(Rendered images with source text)
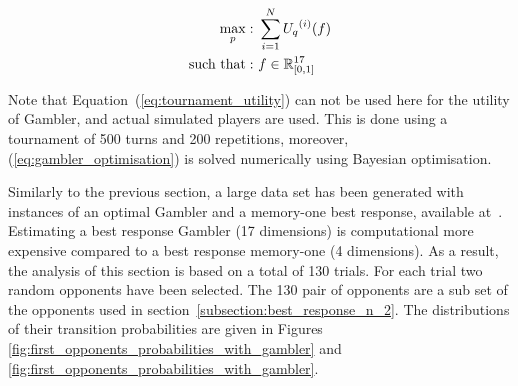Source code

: \begin{equation}\label{eq:gambler_optimisation}
    \begin{aligned}
    \max_p: & \ \sum_{i=1} ^ {N} {U_q}^{(i)} (f)
    \\
    \text{such that}: & \ f \in \mathbb{R}_{[0, 1]}^{17}
    \end{aligned}
\end{equation}

Note that Equation~(\ref{eq:tournament_utility}) can not be used here for the
utility of Gambler, and actual simulated players are used. This is done using a
tournament of 500 turns and 200 repetitions, moreover,
(\ref{eq:gambler_optimisation}) is solved numerically using Bayesian
optimisation.

Similarly to the previous section, a large data set has been generated with
instances of an optimal Gambler and a memory-one best response, available
at~\cite{glynatsi2019}. Estimating a best response Gambler (17 dimensions) is
computational more expensive compared to a best response memory-one (4
dimensions). As a result, the analysis of this section is based on a total of
130 trials. For each trial two random opponents have been selected. The 130 pair
of opponents are a sub set of the opponents used in
section~\ref{subsection:best_response_n_2}. The distributions of their
transition probabilities are given in Figures
\ref{fig:first_opponents_probabilities_with_gambler} and
\ref{fig:first_opponents_probabilities_with_gambler}.

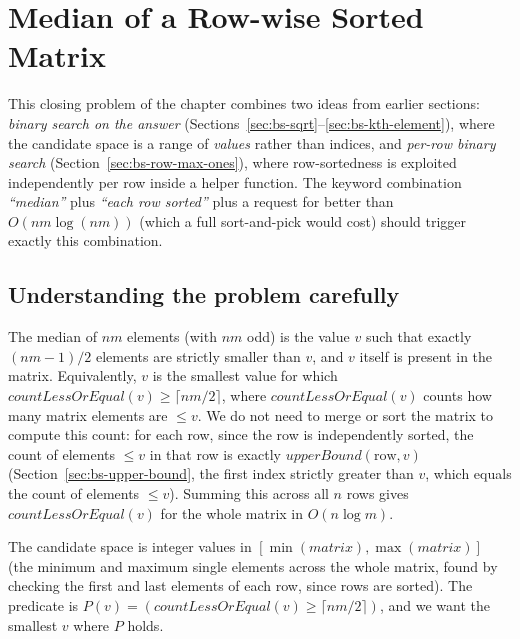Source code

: \section{Median of a Row-wise Sorted Matrix}
\label{sec:bs-matrix-median}


\begin{patternbox}
This closing problem of the chapter combines two ideas from earlier
sections: \emph{binary search on the answer}
(Sections~\ref{sec:bs-sqrt}--\ref{sec:bs-kth-element}), where the
candidate space is a range of \emph{values} rather than indices, and
\emph{per-row binary search} (Section~\ref{sec:bs-row-max-ones}), where
row-sortedness is exploited independently per row inside a helper
function. The keyword combination \emph{``median''} plus \emph{``each row
sorted''} plus a request for better than $O(nm \log(nm))$ (which a full
sort-and-pick would cost) should trigger exactly this combination.
\end{patternbox}

\subsection*{Understanding the problem carefully}

The median of $nm$ elements (with $nm$ odd) is the value $v$ such that
exactly $(nm-1)/2$ elements are strictly smaller than $v$, and $v$ itself
is present in the matrix. Equivalently, $v$ is the smallest value for
which $\textit{countLessOrEqual}(v) \ge \lceil nm/2 \rceil$, where
$\textit{countLessOrEqual}(v)$ counts how many matrix elements are $\le
v$. We do not need to merge or sort the matrix to compute this count: for
each row, since the row is independently sorted, the count of elements
$\le v$ in that row is exactly $\textit{upperBound}(\text{row}, v)$
(Section~\ref{sec:bs-upper-bound}, the first index strictly greater than
$v$, which equals the count of elements $\le v$). Summing this across all
$n$ rows gives $\textit{countLessOrEqual}(v)$ for the whole matrix in
$O(n \log m)$.

\begin{ideabox}
The candidate space is integer values in
$[\min(\textit{matrix}), \max(\textit{matrix})]$ (the minimum and maximum
single elements across the whole matrix, found by checking the first and
last elements of each row, since rows are sorted). The predicate is
$P(v) = (\textit{countLessOrEqual}(v) \ge \lceil nm/2 \rceil)$, and we want
the smallest $v$ where $P$ holds.
\end{ideabox}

§ **Problem to work on**
For this exercise, please reproduce the records above exactly and drop the images.

§ **Your solution**
Source code

: \begin{equation}\label{eq:gambler_optimisation}
    \begin{aligned}
    \max_p: & \ \sum_{i=1} ^ {N} {U_q}^{(i)} (f)
    \\
    \text{such that}: & \ f \in \mathbb{R}_{[0, 1]}^{17}
    \end{aligned}
\end{equation}

Note that Equation~(\ref{eq:tournament_utility}) can not be used here for the
utility of Gambler, and actual simulated players are used. This is done using a
tournament of 500 turns and 200 repetitions, moreover,
(\ref{eq:gambler_optimisation}) is solved numerically using Bayesian
optimisation.

Similarly to the previous section, a large data set has been generated with
instances of an optimal Gambler and a memory-one best response, available
at~\cite{glynatsi2019}. Estimating a best response Gambler (17 dimensions) is
computational more expensive compared to a best response memory-one (4
dimensions). As a result, the analysis of this section is based on a total of
130 trials. For each trial two random opponents have been selected. The 130 pair
of opponents are a sub set of the opponents used in
section~\ref{subsection:best_response_n_2}. The distributions of their
transition probabilities are given in Figures
\ref{fig:first_opponents_probabilities_with_gambler} and
\ref{fig:first_opponents_probabilities_with_gambler}.

Source code

: \section{Median of a Row-wise Sorted Matrix}
\label{sec:bs-matrix-median}


\begin{patternbox}
This closing problem of the chapter combines two ideas from earlier
sections: \emph{binary search on the answer}
(Sections~\ref{sec:bs-sqrt}--\ref{sec:bs-kth-element}), where the
candidate space is a range of \emph{values} rather than indices, and
\emph{per-row binary search} (Section~\ref{sec:bs-row-max-ones}), where
row-sortedness is exploited independently per row inside a helper
function. The keyword combination \emph{``median''} plus \emph{``each row
sorted''} plus a request for better than $O(nm \log(nm))$ (which a full
sort-and-pick would cost) should trigger exactly this combination.
\end{patternbox}

\subsection*{Understanding the problem carefully}

The median of $nm$ elements (with $nm$ odd) is the value $v$ such that
exactly $(nm-1)/2$ elements are strictly smaller than $v$, and $v$ itself
is present in the matrix. Equivalently, $v$ is the smallest value for
which $\textit{countLessOrEqual}(v) \ge \lceil nm/2 \rceil$, where
$\textit{countLessOrEqual}(v)$ counts how many matrix elements are $\le
v$. We do not need to merge or sort the matrix to compute this count: for
each row, since the row is independently sorted, the count of elements
$\le v$ in that row is exactly $\textit{upperBound}(\text{row}, v)$
(Section~\ref{sec:bs-upper-bound}, the first index strictly greater than
$v$, which equals the count of elements $\le v$). Summing this across all
$n$ rows gives $\textit{countLessOrEqual}(v)$ for the whole matrix in
$O(n \log m)$.

\begin{ideabox}
The candidate space is integer values in
$[\min(\textit{matrix}), \max(\textit{matrix})]$ (the minimum and maximum
single elements across the whole matrix, found by checking the first and
last elements of each row, since rows are sorted). The predicate is
$P(v) = (\textit{countLessOrEqual}(v) \ge \lceil nm/2 \rceil)$, and we want
the smallest $v$ where $P$ holds.
\end{ideabox}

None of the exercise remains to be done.